In fact, if we know that the complexity is O(n^2) for k=3, we can do even better for k > 3: choose all (k-3)-subsets, of which there are O(n^(k-3)), and then solve the problem in O(n^2) on the remaining elements. This is O(n^(k-1)) for k >= 3.
However, maybe you can do even better? I'll think about this one.
EDIT: I was initially going to add a lot proposing a different take on this problem, but I've decided to post an abridged version. I encourage other posters to see whether they believe this idea has any merit. The analysis is tough, but it might just be crazy enough to work.
We can use the fact that we have a fixed k, and that sums of odd and even numbers behave in certain ways, to define a recursive algorithm to solve this problem.
First, modify the problem so that you have both even and odd numbers in the list (this can be accomplished by dividing by two if all are even, or by subtracting 1 from numbers and k from the target sum if all are odd, and repeating as necessary).

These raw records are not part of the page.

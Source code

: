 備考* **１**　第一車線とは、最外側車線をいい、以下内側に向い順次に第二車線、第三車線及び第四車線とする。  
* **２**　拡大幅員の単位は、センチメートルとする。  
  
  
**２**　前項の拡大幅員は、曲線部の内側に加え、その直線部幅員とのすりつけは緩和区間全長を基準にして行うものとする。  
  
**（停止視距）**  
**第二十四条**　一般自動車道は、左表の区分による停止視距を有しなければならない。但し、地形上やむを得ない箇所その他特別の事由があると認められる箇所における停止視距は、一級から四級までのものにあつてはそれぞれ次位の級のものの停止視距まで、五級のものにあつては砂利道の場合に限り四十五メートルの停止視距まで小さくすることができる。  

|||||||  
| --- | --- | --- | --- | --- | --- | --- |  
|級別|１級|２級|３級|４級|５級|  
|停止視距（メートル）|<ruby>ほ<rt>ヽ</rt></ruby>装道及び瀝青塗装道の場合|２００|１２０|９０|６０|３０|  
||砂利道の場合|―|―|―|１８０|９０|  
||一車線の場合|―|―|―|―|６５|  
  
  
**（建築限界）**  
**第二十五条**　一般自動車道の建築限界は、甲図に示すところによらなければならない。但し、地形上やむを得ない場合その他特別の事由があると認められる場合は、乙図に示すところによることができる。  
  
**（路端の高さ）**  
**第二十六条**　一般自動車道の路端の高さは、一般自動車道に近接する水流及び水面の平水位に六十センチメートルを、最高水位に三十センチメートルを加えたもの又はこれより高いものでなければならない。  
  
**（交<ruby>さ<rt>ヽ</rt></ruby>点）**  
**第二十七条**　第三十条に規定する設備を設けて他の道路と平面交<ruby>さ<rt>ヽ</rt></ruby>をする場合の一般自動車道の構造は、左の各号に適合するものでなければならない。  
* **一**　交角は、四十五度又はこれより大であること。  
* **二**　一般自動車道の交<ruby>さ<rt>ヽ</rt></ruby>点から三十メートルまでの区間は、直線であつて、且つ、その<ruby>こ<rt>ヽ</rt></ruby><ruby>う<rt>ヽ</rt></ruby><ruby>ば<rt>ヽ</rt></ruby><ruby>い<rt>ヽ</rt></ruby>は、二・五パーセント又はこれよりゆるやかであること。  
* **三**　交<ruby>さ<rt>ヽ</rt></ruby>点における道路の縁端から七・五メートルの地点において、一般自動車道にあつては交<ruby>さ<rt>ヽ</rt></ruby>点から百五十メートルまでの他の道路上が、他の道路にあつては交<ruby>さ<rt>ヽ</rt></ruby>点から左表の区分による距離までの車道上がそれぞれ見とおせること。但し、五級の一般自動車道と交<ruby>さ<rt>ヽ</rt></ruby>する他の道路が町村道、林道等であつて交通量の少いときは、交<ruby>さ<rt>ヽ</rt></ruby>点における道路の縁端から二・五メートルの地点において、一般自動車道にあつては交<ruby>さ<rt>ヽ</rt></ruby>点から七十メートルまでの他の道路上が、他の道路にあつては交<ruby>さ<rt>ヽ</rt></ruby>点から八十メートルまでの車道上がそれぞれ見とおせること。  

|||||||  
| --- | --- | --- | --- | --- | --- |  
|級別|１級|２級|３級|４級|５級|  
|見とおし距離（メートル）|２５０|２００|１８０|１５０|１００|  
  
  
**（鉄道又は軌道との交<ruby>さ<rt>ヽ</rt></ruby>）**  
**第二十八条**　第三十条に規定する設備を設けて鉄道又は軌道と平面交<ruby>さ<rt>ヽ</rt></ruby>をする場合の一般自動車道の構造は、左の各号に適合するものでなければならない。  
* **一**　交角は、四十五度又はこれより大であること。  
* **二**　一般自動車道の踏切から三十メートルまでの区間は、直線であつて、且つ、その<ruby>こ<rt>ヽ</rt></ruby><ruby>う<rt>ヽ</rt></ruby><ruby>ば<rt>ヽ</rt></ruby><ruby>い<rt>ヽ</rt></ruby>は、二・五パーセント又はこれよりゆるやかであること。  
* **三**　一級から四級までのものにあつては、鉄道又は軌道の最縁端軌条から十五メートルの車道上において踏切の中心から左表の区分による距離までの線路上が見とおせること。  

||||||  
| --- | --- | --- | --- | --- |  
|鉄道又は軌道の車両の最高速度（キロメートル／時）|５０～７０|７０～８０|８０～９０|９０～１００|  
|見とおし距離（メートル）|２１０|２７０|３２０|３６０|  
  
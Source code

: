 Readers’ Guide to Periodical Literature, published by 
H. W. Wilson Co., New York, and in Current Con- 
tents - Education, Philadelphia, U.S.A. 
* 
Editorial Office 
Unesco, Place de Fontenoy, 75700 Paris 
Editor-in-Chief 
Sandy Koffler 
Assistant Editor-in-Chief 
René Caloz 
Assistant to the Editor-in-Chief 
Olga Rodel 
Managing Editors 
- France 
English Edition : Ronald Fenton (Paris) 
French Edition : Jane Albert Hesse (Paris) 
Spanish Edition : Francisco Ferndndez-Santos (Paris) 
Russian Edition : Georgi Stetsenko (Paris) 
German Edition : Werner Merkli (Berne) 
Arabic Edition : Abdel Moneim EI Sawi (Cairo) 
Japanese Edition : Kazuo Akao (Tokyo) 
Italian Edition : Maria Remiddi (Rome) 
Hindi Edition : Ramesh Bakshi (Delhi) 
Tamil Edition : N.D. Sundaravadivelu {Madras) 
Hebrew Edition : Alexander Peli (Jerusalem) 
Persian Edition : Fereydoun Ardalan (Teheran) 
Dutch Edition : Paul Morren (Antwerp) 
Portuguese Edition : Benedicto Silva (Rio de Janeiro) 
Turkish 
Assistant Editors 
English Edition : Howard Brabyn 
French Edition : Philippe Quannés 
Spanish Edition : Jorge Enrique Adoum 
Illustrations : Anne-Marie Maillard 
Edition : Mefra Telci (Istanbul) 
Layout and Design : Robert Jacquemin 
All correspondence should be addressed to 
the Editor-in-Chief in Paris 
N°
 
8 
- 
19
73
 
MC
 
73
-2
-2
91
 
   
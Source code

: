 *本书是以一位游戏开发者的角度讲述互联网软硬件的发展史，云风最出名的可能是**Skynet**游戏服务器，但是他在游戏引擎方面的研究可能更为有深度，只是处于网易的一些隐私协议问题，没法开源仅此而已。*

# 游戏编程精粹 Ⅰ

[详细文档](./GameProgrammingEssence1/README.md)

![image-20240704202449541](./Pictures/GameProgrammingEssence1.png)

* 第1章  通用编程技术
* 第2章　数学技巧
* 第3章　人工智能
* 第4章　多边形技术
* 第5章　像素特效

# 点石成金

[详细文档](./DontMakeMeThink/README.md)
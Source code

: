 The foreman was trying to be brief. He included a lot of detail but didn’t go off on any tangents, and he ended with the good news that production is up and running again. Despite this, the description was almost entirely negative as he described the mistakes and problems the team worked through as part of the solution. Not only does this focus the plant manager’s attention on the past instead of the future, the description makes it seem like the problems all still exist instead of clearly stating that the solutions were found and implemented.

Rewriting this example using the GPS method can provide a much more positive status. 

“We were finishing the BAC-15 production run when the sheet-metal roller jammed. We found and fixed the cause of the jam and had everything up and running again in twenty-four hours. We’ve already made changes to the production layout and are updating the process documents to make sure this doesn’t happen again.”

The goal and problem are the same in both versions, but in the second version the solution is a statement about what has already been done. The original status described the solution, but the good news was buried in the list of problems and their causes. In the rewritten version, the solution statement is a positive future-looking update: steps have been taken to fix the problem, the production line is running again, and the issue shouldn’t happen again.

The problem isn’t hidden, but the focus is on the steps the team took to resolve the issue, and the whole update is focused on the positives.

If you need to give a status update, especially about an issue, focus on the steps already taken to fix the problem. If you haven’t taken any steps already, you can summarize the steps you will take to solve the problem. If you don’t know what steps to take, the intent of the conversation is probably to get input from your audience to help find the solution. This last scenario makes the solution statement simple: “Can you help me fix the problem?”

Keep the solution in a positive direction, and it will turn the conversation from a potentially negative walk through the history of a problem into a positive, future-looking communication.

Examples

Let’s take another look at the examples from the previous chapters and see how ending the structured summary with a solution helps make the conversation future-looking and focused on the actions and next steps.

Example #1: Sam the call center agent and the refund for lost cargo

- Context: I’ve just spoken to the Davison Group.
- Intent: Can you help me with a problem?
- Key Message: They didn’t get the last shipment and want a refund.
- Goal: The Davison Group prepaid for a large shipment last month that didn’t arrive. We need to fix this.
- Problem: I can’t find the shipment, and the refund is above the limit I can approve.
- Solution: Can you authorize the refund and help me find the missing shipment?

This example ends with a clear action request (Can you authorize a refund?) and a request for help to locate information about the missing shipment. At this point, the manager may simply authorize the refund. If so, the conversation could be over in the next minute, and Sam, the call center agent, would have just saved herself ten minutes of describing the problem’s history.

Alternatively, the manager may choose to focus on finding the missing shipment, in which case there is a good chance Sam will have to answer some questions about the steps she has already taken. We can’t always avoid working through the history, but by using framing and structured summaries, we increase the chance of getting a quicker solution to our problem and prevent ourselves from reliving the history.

Next, use the fact that even target sums can be reached only by using an even number of odd numbers, and odd target sums can be reached using only an odd number of odd numbers. Generate appropriate subsets of the odd numbers, and call the algorithm recursively using the even numbers, the sum minus the sum of the subset of odd numbers being examined, and k minus the size of the subset of odd numbers. When k = 1, do binary search. If ever k > n (not sure this can happen), return false.
If you have very few odd numbers, this could allow you to very quickly pick up terms that must be part of a winning subset, or discard ones that cannot. You can transform problems with lots of even numbers to equivalent problems with lots of odd numbers by using the subtraction trick. The worst case must therefore be when the numbers of even and odd numbers are very similar... and that's where I am right now. A uselessly loose upper bound on this is many orders of magnitudes worse than brute-force, but I feel like this is probably at least as good as brute-force. Thoughts are welcome!
EDIT2: An example of the above, for illustration.
{1, 2, 2, 6, 7, 7, 20}, k = 3, sum = 20.
Subset {}:
{2, 2, 6, 20}, k = 3, sum = 20
= {1, 1, 3, 10}, k = 3, sum = 10
Subset {}:
{10}, k = 3, sum = 10
Failure
Subset {1, 1}:
{10}, k = 1, sum = 8
Failure
Subset {1, 3}:
{10}, k = 1, sum = 6
Failure
Subset {1, 7}:
{2, 2, 6, 20}, k = 1, sum = 12
Failure
Subset {7, 7}:
{2, 2, 6, 20}, k = 1, sum = 6
Success
The time complexity is trivially O(n^k) (number of k-sized subsets from n elements).
Since k is a given constant, a (possibly quite high-order) polynomial upper bounds the complexity as a function of n.